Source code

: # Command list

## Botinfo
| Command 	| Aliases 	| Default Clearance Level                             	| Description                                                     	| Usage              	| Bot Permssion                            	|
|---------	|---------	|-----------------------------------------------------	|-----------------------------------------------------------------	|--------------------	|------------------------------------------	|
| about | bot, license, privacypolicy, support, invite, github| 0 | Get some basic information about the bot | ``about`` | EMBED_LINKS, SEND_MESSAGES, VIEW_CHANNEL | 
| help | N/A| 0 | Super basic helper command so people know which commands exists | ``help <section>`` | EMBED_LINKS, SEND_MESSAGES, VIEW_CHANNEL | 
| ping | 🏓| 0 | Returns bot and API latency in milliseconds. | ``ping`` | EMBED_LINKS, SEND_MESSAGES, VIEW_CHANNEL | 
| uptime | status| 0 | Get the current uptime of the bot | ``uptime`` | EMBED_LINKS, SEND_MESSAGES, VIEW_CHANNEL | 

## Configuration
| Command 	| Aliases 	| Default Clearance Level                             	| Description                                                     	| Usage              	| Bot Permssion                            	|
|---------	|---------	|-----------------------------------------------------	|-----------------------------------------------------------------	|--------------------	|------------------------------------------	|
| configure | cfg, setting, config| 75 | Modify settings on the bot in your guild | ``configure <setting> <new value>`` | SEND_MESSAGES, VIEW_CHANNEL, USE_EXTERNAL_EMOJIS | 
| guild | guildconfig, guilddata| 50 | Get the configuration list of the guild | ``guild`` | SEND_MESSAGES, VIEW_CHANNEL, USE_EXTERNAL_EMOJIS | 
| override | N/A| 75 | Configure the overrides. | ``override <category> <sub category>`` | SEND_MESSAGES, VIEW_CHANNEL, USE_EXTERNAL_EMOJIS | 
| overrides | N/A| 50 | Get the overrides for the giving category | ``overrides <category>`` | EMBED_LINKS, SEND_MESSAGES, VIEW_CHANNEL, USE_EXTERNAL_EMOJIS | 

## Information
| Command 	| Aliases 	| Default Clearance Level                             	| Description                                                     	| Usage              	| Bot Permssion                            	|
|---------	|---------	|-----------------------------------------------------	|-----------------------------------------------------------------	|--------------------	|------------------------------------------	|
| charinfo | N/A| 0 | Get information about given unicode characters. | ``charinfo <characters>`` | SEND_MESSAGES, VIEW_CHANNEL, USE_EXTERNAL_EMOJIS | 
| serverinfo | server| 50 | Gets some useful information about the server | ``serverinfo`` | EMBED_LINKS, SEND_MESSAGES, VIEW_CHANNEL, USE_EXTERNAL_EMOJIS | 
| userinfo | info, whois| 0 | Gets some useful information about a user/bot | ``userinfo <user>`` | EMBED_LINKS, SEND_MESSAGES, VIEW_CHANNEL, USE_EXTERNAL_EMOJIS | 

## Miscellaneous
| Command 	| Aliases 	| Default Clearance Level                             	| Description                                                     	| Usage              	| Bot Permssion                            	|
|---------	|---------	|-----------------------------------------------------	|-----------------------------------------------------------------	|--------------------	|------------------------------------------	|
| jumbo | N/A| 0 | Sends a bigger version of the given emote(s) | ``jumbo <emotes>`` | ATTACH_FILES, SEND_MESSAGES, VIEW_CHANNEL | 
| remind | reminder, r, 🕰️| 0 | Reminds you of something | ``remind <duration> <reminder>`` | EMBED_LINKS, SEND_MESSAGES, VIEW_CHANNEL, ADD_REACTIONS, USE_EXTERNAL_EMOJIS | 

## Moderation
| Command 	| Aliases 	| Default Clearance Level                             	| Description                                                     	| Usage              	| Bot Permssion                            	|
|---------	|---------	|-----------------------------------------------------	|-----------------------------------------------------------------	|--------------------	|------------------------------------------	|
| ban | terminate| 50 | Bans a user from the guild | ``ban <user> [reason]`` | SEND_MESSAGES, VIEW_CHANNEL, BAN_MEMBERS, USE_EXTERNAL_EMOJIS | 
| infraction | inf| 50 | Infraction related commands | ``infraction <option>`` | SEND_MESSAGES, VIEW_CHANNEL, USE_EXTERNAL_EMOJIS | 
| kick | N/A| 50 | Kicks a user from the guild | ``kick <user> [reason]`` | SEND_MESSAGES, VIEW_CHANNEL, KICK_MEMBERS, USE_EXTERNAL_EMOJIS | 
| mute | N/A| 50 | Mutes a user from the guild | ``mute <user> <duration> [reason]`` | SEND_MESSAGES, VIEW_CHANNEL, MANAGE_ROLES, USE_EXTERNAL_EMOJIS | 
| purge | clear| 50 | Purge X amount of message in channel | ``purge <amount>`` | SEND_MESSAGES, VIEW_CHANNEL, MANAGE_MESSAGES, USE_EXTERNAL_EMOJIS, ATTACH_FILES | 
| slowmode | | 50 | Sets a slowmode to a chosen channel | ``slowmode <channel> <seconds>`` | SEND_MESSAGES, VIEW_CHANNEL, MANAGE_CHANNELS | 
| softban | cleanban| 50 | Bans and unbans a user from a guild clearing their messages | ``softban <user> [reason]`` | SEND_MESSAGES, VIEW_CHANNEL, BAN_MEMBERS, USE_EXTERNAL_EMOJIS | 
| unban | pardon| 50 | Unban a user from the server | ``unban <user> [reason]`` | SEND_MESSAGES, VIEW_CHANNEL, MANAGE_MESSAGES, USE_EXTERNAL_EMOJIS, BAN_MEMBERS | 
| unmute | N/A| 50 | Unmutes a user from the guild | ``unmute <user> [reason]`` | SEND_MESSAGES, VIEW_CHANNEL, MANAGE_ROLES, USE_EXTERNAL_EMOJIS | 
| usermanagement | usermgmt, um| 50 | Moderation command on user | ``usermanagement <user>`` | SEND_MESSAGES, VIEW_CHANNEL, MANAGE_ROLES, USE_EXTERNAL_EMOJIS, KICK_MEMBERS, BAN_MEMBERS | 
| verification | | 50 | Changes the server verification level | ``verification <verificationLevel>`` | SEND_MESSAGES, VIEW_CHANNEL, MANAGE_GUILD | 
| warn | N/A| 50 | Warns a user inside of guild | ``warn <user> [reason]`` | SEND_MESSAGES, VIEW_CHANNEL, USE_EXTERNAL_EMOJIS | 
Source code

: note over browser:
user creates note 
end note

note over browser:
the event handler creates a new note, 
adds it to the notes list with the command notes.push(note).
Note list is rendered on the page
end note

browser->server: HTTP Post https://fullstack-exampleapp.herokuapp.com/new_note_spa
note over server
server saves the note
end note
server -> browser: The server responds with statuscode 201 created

## Task brief
Give back exactly what runs from the first line of the listing above to the line that contains "guildconfig, guilddata| 50", keeping both end lines.

## Exercise response
Source code

: # Command list

## Botinfo
| Command 	| Aliases 	| Default Clearance Level                             	| Description                                                     	| Usage              	| Bot Permssion                            	|
|---------	|---------	|-----------------------------------------------------	|-----------------------------------------------------------------	|--------------------	|------------------------------------------	|
| about | bot, license, privacypolicy, support, invite, github| 0 | Get some basic information about the bot | ``about`` | EMBED_LINKS, SEND_MESSAGES, VIEW_CHANNEL | 
| help | N/A| 0 | Super basic helper command so people know which commands exists | ``help <section>`` | EMBED_LINKS, SEND_MESSAGES, VIEW_CHANNEL | 
| ping | 🏓| 0 | Returns bot and API latency in milliseconds. | ``ping`` | EMBED_LINKS, SEND_MESSAGES, VIEW_CHANNEL | 
| uptime | status| 0 | Get the current uptime of the bot | ``uptime`` | EMBED_LINKS, SEND_MESSAGES, VIEW_CHANNEL | 

## Configuration
| Command 	| Aliases 	| Default Clearance Level                             	| Description                                                     	| Usage              	| Bot Permssion                            	|
|---------	|---------	|-----------------------------------------------------	|-----------------------------------------------------------------	|--------------------	|------------------------------------------	|
| configure | cfg, setting, config| 75 | Modify settings on the bot in your guild | ``configure <setting> <new value>`` | SEND_MESSAGES, VIEW_CHANNEL, USE_EXTERNAL_EMOJIS | 
| guild | guildconfig, guilddata| 50 | Get the configuration list of the guild | ``guild`` | SEND_MESSAGES, VIEW_CHANNEL, USE_EXTERNAL_EMOJIS | 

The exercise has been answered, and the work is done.